* _WORK ITEM_
The full set of entries is to be returned word for word.

* _DATA FOR PROCESSING_

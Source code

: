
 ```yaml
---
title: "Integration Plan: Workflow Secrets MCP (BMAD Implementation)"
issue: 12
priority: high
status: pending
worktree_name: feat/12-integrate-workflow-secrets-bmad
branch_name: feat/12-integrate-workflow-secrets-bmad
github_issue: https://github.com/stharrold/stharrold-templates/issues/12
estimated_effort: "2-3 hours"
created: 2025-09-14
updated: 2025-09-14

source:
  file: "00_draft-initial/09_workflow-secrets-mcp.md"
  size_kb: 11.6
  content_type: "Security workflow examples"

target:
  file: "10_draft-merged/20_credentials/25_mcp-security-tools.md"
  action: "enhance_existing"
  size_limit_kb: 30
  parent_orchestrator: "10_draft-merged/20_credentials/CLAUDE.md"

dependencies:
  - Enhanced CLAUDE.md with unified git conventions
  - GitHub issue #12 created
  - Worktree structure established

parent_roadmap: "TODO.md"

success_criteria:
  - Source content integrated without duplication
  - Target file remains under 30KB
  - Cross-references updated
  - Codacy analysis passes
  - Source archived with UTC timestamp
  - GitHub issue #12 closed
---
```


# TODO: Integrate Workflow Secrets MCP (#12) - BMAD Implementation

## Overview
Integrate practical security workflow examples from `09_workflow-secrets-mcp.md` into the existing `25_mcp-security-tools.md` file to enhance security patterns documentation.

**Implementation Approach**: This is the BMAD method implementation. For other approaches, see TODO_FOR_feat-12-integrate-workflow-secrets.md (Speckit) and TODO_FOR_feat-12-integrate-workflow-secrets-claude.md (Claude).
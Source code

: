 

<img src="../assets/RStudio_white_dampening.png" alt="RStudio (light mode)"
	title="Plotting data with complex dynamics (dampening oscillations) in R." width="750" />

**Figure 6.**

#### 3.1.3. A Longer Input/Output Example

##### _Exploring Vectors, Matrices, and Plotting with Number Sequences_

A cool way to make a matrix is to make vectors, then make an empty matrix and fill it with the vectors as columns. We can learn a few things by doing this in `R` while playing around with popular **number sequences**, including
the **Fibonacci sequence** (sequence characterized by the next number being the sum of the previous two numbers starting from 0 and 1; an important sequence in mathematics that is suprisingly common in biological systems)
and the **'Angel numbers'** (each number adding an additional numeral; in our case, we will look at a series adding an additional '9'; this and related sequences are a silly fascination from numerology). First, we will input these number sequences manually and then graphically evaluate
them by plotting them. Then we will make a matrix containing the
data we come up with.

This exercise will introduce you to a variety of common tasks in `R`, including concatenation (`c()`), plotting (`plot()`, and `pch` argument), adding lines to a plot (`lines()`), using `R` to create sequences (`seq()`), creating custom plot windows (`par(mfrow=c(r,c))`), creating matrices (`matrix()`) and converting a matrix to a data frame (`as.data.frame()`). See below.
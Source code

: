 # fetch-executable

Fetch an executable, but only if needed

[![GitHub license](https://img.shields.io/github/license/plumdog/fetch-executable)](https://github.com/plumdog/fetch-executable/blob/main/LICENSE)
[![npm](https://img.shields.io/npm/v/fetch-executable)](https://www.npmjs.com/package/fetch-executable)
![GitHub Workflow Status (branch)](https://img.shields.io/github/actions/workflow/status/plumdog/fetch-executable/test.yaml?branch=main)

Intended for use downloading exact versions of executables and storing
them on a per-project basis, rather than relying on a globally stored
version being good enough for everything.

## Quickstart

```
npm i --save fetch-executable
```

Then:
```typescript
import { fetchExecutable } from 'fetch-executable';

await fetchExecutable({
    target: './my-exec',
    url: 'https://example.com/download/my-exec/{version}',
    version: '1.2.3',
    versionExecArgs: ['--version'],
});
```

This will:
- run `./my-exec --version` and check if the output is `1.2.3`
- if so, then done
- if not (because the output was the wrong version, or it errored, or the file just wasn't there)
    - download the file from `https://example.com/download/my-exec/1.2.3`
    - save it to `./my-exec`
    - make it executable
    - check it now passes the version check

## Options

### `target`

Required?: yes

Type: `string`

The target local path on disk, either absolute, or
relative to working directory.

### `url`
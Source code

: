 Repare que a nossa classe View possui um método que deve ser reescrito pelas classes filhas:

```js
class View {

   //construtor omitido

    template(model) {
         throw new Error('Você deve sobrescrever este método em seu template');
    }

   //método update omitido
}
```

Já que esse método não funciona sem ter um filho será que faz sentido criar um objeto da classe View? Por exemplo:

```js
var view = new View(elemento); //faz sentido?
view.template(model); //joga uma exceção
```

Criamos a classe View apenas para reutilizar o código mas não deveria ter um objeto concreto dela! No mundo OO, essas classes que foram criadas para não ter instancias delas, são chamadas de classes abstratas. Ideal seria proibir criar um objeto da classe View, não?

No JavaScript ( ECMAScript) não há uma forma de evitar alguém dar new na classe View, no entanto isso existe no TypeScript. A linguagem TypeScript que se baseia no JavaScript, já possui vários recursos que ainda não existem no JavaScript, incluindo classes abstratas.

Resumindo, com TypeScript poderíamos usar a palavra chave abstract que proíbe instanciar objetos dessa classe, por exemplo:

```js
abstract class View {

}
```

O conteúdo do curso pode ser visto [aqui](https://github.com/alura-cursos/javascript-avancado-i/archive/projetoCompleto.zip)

* _YOUR SOLUTION_
Source code

:
 ```yaml
---
title: "Integration Plan: Workflow Secrets MCP (BMAD Implementation)"
issue: 12
priority: high
status: pending
worktree_name: feat/12-integrate-workflow-secrets-bmad
branch_name: feat/12-integrate-workflow-secrets-bmad
github_issue: https://github.com/stharrold/stharrold-templates/issues/12
estimated_effort: "2-3 hours"
created: 2025-09-14
updated: 2025-09-14

source:
  file: "00_draft-initial/09_workflow-secrets-mcp.md"
  size_kb: 11.6
  content_type: "Security workflow examples"

target:
  file: "10_draft-merged/20_credentials/25_mcp-security-tools.md"
  action: "enhance_existing"
  size_limit_kb: 30
  parent_orchestrator: "10_draft-merged/20_credentials/CLAUDE.md"

dependencies:
  - Enhanced CLAUDE.md with unified git conventions
  - GitHub issue #12 created
  - Worktree structure established

parent_roadmap: "TODO.md"

success_criteria:
  - Source content integrated without duplication
  - Target file remains under 30KB
  - Cross-references updated
  - Codacy analysis passes
  - Source archived with UTC timestamp
  - GitHub issue #12 closed
---
```


# TODO: Integrate Workflow Secrets MCP (#12) - BMAD Implementation

## Overview
Integrate practical security workflow examples from `09_workflow-secrets-mcp.md` into the existing `25_mcp-security-tools.md` file to enhance security patterns documentation.

**Implementation Approach**: This is the BMAD method implementation. For other approaches, see TODO_FOR_feat-12-integrate-workflow-secrets.md (Speckit) and TODO_FOR_feat-12-integrate-workflow-secrets-claude.md (Claude).
Source code

: 

<img src="../assets/RStudio_white_dampening.png" alt="RStudio (light mode)"
	title="Plotting data with complex dynamics (dampening oscillations) in R." width="750" />

**Figure 6.**

#### 3.1.3. A Longer Input/Output Example

##### _Exploring Vectors, Matrices, and Plotting with Number Sequences_

A cool way to make a matrix is to make vectors, then make an empty matrix and fill it with the vectors as columns. We can learn a few things by doing this in `R` while playing around with popular **number sequences**, including
the **Fibonacci sequence** (sequence characterized by the next number being the sum of the previous two numbers starting from 0 and 1; an important sequence in mathematics that is suprisingly common in biological systems)
and the **'Angel numbers'** (each number adding an additional numeral; in our case, we will look at a series adding an additional '9'; this and related sequences are a silly fascination from numerology). First, we will input these number sequences manually and then graphically evaluate
them by plotting them. Then we will make a matrix containing the
data we come up with.

This exercise will introduce you to a variety of common tasks in `R`, including concatenation (`c()`), plotting (`plot()`, and `pch` argument), adding lines to a plot (`lines()`), using `R` to create sequences (`seq()`), creating custom plot windows (`par(mfrow=c(r,c))`), creating matrices (`matrix()`) and converting a matrix to a data frame (`as.data.frame()`). See below.
Source code

: # fetch-executable

Fetch an executable, but only if needed

[![GitHub license](https://img.shields.io/github/license/plumdog/fetch-executable)](https://github.com/plumdog/fetch-executable/blob/main/LICENSE)
[![npm](https://img.shields.io/npm/v/fetch-executable)](https://www.npmjs.com/package/fetch-executable)
![GitHub Workflow Status (branch)](https://img.shields.io/github/actions/workflow/status/plumdog/fetch-executable/test.yaml?branch=main)

Intended for use downloading exact versions of executables and storing
them on a per-project basis, rather than relying on a globally stored
version being good enough for everything.

## Quickstart

```
npm i --save fetch-executable
```

Then:
```typescript
import { fetchExecutable } from 'fetch-executable';

await fetchExecutable({
    target: './my-exec',
    url: 'https://example.com/download/my-exec/{version}',
    version: '1.2.3',
    versionExecArgs: ['--version'],
});
```

This will:
- run `./my-exec --version` and check if the output is `1.2.3`
- if so, then done
- if not (because the output was the wrong version, or it errored, or the file just wasn't there)
    - download the file from `https://example.com/download/my-exec/1.2.3`
    - save it to `./my-exec`
    - make it executable
    - check it now passes the version check

## Options

### `target`

Required?: yes

Type: `string`

The target local path on disk, either absolute, or
relative to working directory.

### `url`
Source code

: Repare que a nossa classe View possui um método que deve ser reescrito pelas classes filhas:

```js
class View {

   //construtor omitido

    template(model) {
         throw new Error('Você deve sobrescrever este método em seu template');
    }

   //método update omitido
}
```

Já que esse método não funciona sem ter um filho será que faz sentido criar um objeto da classe View? Por exemplo:

```js
var view = new View(elemento); //faz sentido?
view.template(model); //joga uma exceção
```

Criamos a classe View apenas para reutilizar o código mas não deveria ter um objeto concreto dela! No mundo OO, essas classes que foram criadas para não ter instancias delas, são chamadas de classes abstratas. Ideal seria proibir criar um objeto da classe View, não?

No JavaScript ( ECMAScript) não há uma forma de evitar alguém dar new na classe View, no entanto isso existe no TypeScript. A linguagem TypeScript que se baseia no JavaScript, já possui vários recursos que ainda não existem no JavaScript, incluindo classes abstratas.

Resumindo, com TypeScript poderíamos usar a palavra chave abstract que proíbe instanciar objetos dessa classe, por exemplo:

```js
abstract class View {

}
```

O conteúdo do curso pode ser visto [aqui](https://github.com/alura-cursos/javascript-avancado-i/archive/projetoCompleto.zip)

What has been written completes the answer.